In my classroom I spent far too many years not remembering the magic of theater and it’s ability to make an experience real and relevant. I did what the education department taught me to do. I designed lessons and followed Madeline Hunter’s steps and “did” learning “to” kids, not with them. I could win them into compliance with my personality but they were doing my lessons, on my stage and walking through their predesigned roles according to a pretty uninspired script. It looked good and I believe kids learned a lot but the opportunity to personalize their classroom performance was limited to individual (small) efforts, afforded room or space in the script.
Script One:
Teacher. OK kids, today we’ll review the vocabulary for automotive design.
Student One. Will we be tested on this?
Teacher. Of course
Teacher. Tomorrow you’ll get your 4”x 4”x 8” piece of clay and begin your car designs
In this script, kids were challenged to do individual designs according to a predesigned lesson I’d done for years. I liked this lesson and was proud that it simulated a real industry in the real world. It was published in Arts and Activities magazine and I thought I was really pushing the envelope.
Fast forward a few seasons and one Brain Based Learning book later and automotive design script looked like this:
Script Two:
Facilitator. You’ve all been hired by Chrysler to design their next sports car. They want it to have bold styling but to look as if it has grown organically from their current line.
Automotive Designer One. What is the timeframe?
Facilitator. Chrysler wants to see early prototype sketches by Friday
Automotive Designer Two. Friday! Good grief, no way.

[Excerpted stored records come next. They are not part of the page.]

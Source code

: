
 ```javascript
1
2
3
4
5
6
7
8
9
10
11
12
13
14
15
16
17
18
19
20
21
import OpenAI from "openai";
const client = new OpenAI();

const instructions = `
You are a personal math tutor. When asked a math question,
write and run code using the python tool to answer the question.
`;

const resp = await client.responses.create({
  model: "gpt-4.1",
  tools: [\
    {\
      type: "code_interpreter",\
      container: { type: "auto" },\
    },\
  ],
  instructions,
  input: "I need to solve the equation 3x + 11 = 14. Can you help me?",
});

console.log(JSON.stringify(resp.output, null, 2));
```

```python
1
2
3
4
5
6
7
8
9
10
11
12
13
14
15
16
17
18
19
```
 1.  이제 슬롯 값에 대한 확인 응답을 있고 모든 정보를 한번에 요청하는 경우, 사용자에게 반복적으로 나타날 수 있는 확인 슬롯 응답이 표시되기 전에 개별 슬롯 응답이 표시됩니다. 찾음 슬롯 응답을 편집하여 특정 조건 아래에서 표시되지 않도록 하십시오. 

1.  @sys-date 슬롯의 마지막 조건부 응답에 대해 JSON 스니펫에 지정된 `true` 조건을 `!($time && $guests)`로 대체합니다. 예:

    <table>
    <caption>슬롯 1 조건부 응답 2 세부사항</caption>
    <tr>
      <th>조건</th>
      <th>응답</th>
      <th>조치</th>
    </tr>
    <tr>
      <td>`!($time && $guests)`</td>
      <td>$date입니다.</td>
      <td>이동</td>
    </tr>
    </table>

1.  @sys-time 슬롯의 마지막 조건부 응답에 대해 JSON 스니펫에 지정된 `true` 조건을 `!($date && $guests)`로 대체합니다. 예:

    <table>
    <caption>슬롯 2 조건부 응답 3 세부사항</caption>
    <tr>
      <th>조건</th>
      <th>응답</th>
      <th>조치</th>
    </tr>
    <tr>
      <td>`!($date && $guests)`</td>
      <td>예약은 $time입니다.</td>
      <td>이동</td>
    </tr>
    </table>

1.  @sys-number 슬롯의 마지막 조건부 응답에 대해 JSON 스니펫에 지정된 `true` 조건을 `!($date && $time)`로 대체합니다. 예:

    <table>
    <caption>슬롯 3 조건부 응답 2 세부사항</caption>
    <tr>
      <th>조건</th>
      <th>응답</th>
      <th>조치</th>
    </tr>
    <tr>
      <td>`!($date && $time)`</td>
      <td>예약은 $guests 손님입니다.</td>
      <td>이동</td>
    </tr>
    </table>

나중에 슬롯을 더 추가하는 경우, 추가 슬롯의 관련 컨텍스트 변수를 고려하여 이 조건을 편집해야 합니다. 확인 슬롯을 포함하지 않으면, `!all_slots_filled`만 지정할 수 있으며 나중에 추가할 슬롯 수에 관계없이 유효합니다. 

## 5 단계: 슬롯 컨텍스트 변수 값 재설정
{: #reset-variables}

Facilitator. It’s an aggressive timeline for sure but I know we have the talent on your teams to pull it off.
See my PBL template
I moved my classes grades 1-12 to what I came to call the corporate construct and the approach was rooted in the PBL model, coupled with a theatrical focus on pretending the situation was real. Some might call what I was doing a simulation but to me each unit was like a play where we were writing the drama as we went, based on a believable scenario. The problems were always aligned with those challenges faced by companies and since I taught art, they were designed to support my curriculum. If I was teaching the human form, we were hired to create a fashion catalogue, therefore covering the human form in the context of the fashion industry. The glorious side effect was that numerous other curricular opportunities that presented themselves along the way. I was teaching the human form but principles like proportion, color scheme, contrast, pattern and much more became part of the problem to solve. Experiences were embedded in relevance as they grew organically from the experience. If I was to teach basic design, we were hired by Nike to design a new basketball shoe. (there is a lot of design in a shoe!) Complexity was introduced as we tried to guess what styles, colors and symbols customers might find appealing. Whatever I was teaching, I found a way to embed it in a real world scenario and the learners played the part of employees in a company with an innovation focus. Of all of the approaches I employed over my 13 year tenure in the classroom, this one returned the richest dividends in terms of engagement, career focus, motivation and collaboration among and between learners. I continue to refine this approach based on research and reading I do and I partner with schools to implement this and like approaches in classrooms. Books like Brain Rules put new fuel in my tank as I continue to focus on real world and engaging approaches to education.